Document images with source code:
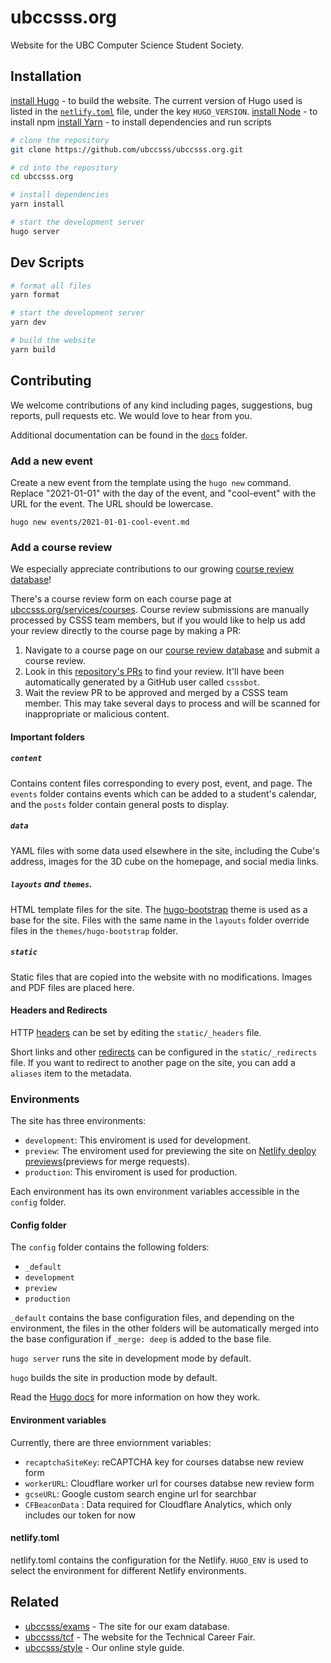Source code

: # ubccsss.org

Website for the UBC Computer Science Student Society.

## Installation

[install Hugo](https://gohugo.io/installation/) - to build the website. The current version of Hugo used is listed in the [`netlify.toml`](netlify.toml) file, under the key `HUGO_VERSION`.
[install Node](https://nodejs.org/) - to install npm
[install Yarn](https://classic.yarnpkg.com/lang/en/docs/install/) - to install dependencies and run scripts

```bash
# clone the repository
git clone https://github.com/ubccsss/ubccsss.org.git

# cd into the repository
cd ubccsss.org

# install dependencies
yarn install

# start the development server
hugo server
```

## Dev Scripts

```bash
# format all files
yarn format

# start the development server
yarn dev

# build the website
yarn build
```

## Contributing

We welcome contributions of any kind including pages, suggestions, bug reports, pull requests etc. We would love to hear from you.

Additional documentation can be found in the [`docs`](./docs) folder.

### Add a new event

Create a new event from the template using the `hugo new` command. Replace "2021-01-01" with the day of the event, and "cool-event" with the URL for the event. The URL should be lowercase.

```shell
hugo new events/2021-01-01-cool-event.md
```

### Add a course review

We especially appreciate contributions to our growing [course review database](https://ubccsss.org/services/courses/)!

There's a course review form on each course page at [ubccsss.org/services/courses](https://ubccsss.org/services/courses/). Course review submissions are manually processed by CSSS team members, but if you would like to help us add your review directly to the course page by making a PR:

1. Navigate to a course page on our [course review database](https://ubccsss.org/services/courses/) and submit a course review.
2. Look in this [repository's PRs](https://github.com/ubccsss/ubccsss.org/pulls) to find your review. It'll have been automatically generated by a GitHub user called `csssbot`.
3. Wait the review PR to be approved and merged by a CSSS team member. This may take several days to process and will be scanned for inappropriate or malicious content.

#### Important folders

##### `content`

Contains content files corresponding to every post, event, and page. The `events` folder contains events which can be added to a student's calendar, and the `posts` folder contain general posts to display.

##### `data`

YAML files with some data used elsewhere in the site, including the Cube's address, images for the 3D cube on the homepage, and social media links.

##### `layouts` and `themes`.

HTML template files for the site. The [hugo-bootstrap](https://themes.gohugo.io/hugo-bootstrap/) theme is used as a base for the site. Files with the same name in the `layouts` folder override files in the `themes/hugo-bootstrap` folder.

##### `static`

Static files that are copied into the website with no modifications. Images and PDF files are placed here.

#### Headers and Redirects

HTTP [headers](https://docs.netlify.com/routing/headers/) can be set by editing the `static/_headers` file.

Short links and other [redirects](https://docs.netlify.com/routing/redirects/) can be configured in the `static/_redirects` file. If you want to redirect to another page on the site, you can add a `aliases` item to the metadata.

### Environments

The site has three environments:

- `development`: This enviroment is used for development.
- `preview`: The enviroment used for previewing the site on [Netlify deploy previews](https://docs.netlify.com/site-deploys/deploy-previews/)(previews for merge requests).
- `production`: This enviroment is used for production.

Each environment has its own environment variables accessible in the `config` folder.

#### Config folder

The `config` folder contains the following folders:

- `_default`
- `development`
- `preview`
- `production`

`_default` contains the base configuration files, and depending on the environment, the files in the other folders will be automatically merged into the base configuration if `_merge: deep` is added to the base file.

`hugo server` runs the site in development mode by default.

`hugo` builds the site in production mode by default.

Read the [Hugo docs](https://gohugo.io/getting-started/configuration/) for more information on how they work.

#### Environment variables

Currently, there are three enviornment variables:

- `recaptchaSiteKey`: reCAPTCHA key for courses databse new review form
- `workerURL`: Cloudflare worker url for courses databse new review form
- `gcseURL`: Google custom search engine url for searchbar
- `CFBeaconData` : Data required for Cloudflare Analytics, which only includes our token for now

#### netlify.toml

netlify.toml contains the configuration for the Netlify. `HUGO_ENV` is used to select the environment for different Netlify environments.

## Related

- [ubccsss/exams](https://github.com/ubccsss/exams) - The site for our exam database.
- [ubccsss/tcf](https://github.com/ubccsss/tcf) - The website for the Technical Career Fair.
- [ubccsss/style](https://github.com/ubccsss/styles) - Our online style guide.
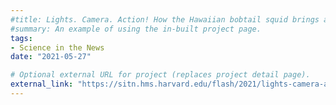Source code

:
 ```yaml
---
#title: Lights. Camera. Action! How the Hawaiian bobtail squid brings a creative vision to its maritime world of small big screens
#summary: An example of using the in-built project page.
tags:
- Science in the News
date: "2021-05-27"

# Optional external URL for project (replaces project detail page).
external_link: "https://sitn.hms.harvard.edu/flash/2021/lights-camera-action-how-the-hawaiian-bobtail-squid-brings-a-creative-vision-to-its-maritime-world-of-small-big-screens/"
---
```

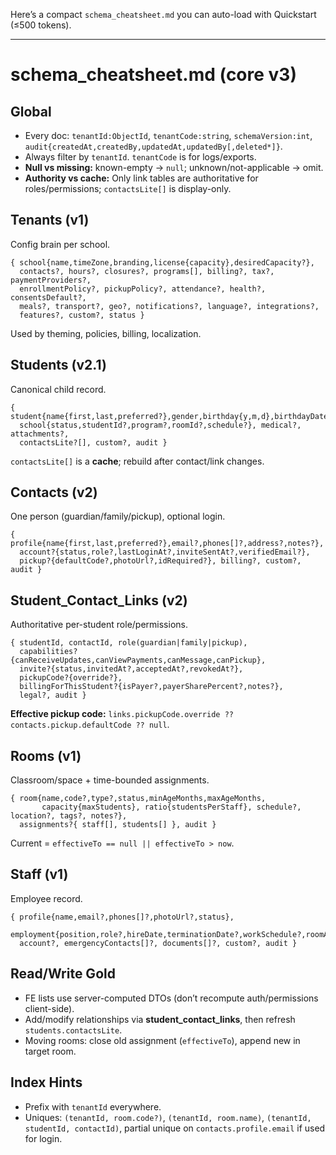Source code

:Here’s a compact `schema_cheatsheet.md` you can auto-load with Quickstart (≤500 tokens).

---

# schema_cheatsheet.md (core v3)

## Global

* Every doc: `tenantId:ObjectId`, `tenantCode:string`, `schemaVersion:int`, `audit{createdAt,createdBy,updatedAt,updatedBy[,deleted*]}`.
* Always filter by `tenantId`. `tenantCode` is for logs/exports.
* **Null vs missing:** known-empty → `null`; unknown/not-applicable → omit.
* **Authority vs cache:** Only link tables are authoritative for roles/permissions; `contactsLite[]` is display-only.

## Tenants (v1)

Config brain per school.

```
{ school{name,timeZone,branding,license{capacity},desiredCapacity?},
  contacts?, hours?, closures?, programs[], billing?, tax?, paymentProviders?,
  enrollmentPolicy?, pickupPolicy?, attendance?, health?, consentsDefault?,
  meals?, transport?, geo?, notifications?, language?, integrations?,
  features?, custom?, status }
```

Used by theming, policies, billing, localization.

## Students (v2.1)

Canonical child record.

```
{ student{name{first,last,preferred?},gender,birthday{y,m,d},birthdayDate?},
  school{status,studentId?,program?,roomId?,schedule?}, medical?, attachments?,
  contactsLite?[], custom?, audit }
```

`contactsLite[]` is a **cache**; rebuild after contact/link changes.

## Contacts (v2)

One person (guardian/family/pickup), optional login.

```
{ profile{name{first,last,preferred?},email?,phones[]?,address?,notes?},
  account?{status,role?,lastLoginAt?,inviteSentAt?,verifiedEmail?},
  pickup?{defaultCode?,photoUrl?,idRequired?}, billing?, custom?, audit }
```

## Student_Contact_Links (v2)

Authoritative per-student role/permissions.

```
{ studentId, contactId, role(guardian|family|pickup),
  capabilities?{canReceiveUpdates,canViewPayments,canMessage,canPickup},
  invite?{status,invitedAt?,acceptedAt?,revokedAt?},
  pickupCode?{override?},
  billingForThisStudent?{isPayer?,payerSharePercent?,notes?},
  legal?, audit }
```

**Effective pickup code:** `links.pickupCode.override ?? contacts.pickup.defaultCode ?? null`.

## Rooms (v1)

Classroom/space + time-bounded assignments.

```
{ room{name,code?,type?,status,minAgeMonths,maxAgeMonths,
       capacity{maxStudents}, ratio{studentsPerStaff}, schedule?, location?, tags?, notes?},
  assignments?{ staff[], students[] }, audit }
```

Current = `effectiveTo == null || effectiveTo > now`.

## Staff (v1)

Employee record.

```
{ profile{name,email?,phones[]?,photoUrl?,status},
  employment{position,role?,hireDate,terminationDate?,workSchedule?,roomAssignments[]?},
  account?, emergencyContacts[]?, documents[]?, custom?, audit }
```

## Read/Write Gold

* FE lists use server-computed DTOs (don’t recompute auth/permissions client-side).
* Add/modify relationships via **student_contact_links**, then refresh `students.contactsLite`.
* Moving rooms: close old assignment (`effectiveTo`), append new in target room.

## Index Hints

* Prefix with `tenantId` everywhere.
* Uniques: `(tenantId, room.code?)`, `(tenantId, room.name)`, `(tenantId, studentId, contactId)`, partial unique on `contacts.profile.email` if used for login.
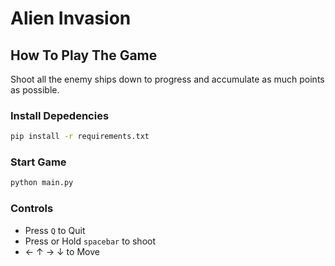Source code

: # Alien Invasion

## How To Play The Game

Shoot all the enemy ships down to progress and accumulate as much points as possible.

### Install Depedencies

```bash
pip install -r requirements.txt
```

### Start Game

```bash
python main.py
```

### Controls

- Press `Q` to Quit
- Press or Hold `spacebar` to shoot
- &larr; &uarr; &rarr; &darr; to Move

(Task objective) In the entries above, find lines with "layouts" and copy each.

(Expected answer)
##### `layouts` and `themes`.
HTML template files for the site. The [hugo-bootstrap](https://themes.gohugo.io/hugo-bootstrap/) theme is used as a base for the site. Files with the same name in the `layouts` folder override files in the `themes/hugo-bootstrap` folder.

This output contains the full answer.